Problem description: Where does the word "physical" occur in the material? Copy each line that has it.

Provided records:
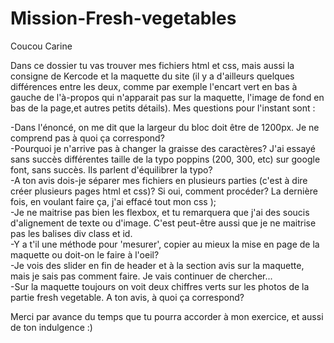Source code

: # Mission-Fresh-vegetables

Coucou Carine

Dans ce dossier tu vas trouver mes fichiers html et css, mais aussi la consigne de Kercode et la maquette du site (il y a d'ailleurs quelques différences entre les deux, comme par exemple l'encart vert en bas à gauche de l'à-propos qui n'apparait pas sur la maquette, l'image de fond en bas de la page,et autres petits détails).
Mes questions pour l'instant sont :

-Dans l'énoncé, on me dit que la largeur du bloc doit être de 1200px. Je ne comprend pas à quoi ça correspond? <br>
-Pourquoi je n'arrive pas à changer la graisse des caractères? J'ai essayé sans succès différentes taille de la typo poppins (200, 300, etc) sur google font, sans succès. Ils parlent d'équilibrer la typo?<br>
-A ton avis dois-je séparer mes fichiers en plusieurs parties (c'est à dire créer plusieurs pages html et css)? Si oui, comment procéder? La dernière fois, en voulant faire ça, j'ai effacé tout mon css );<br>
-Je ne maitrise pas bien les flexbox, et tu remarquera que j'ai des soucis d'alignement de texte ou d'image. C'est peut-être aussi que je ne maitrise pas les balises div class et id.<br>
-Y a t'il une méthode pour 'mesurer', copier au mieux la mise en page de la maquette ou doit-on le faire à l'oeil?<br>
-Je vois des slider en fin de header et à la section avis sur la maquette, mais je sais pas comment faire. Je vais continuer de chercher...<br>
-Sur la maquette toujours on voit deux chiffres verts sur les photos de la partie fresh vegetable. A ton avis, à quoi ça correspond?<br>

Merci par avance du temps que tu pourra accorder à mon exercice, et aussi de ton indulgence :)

--

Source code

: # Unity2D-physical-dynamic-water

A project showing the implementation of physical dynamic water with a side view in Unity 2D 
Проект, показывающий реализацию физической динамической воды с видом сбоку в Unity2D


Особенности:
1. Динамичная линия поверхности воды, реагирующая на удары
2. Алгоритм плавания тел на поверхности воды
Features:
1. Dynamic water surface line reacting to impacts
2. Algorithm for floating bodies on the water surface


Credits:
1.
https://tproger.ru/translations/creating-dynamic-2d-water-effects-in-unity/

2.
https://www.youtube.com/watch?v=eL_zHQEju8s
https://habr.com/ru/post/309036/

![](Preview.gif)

Your solution:
: # Unity2D-physical-dynamic-water
A project showing the implementation of physical dynamic water with a side view in Unity 2D 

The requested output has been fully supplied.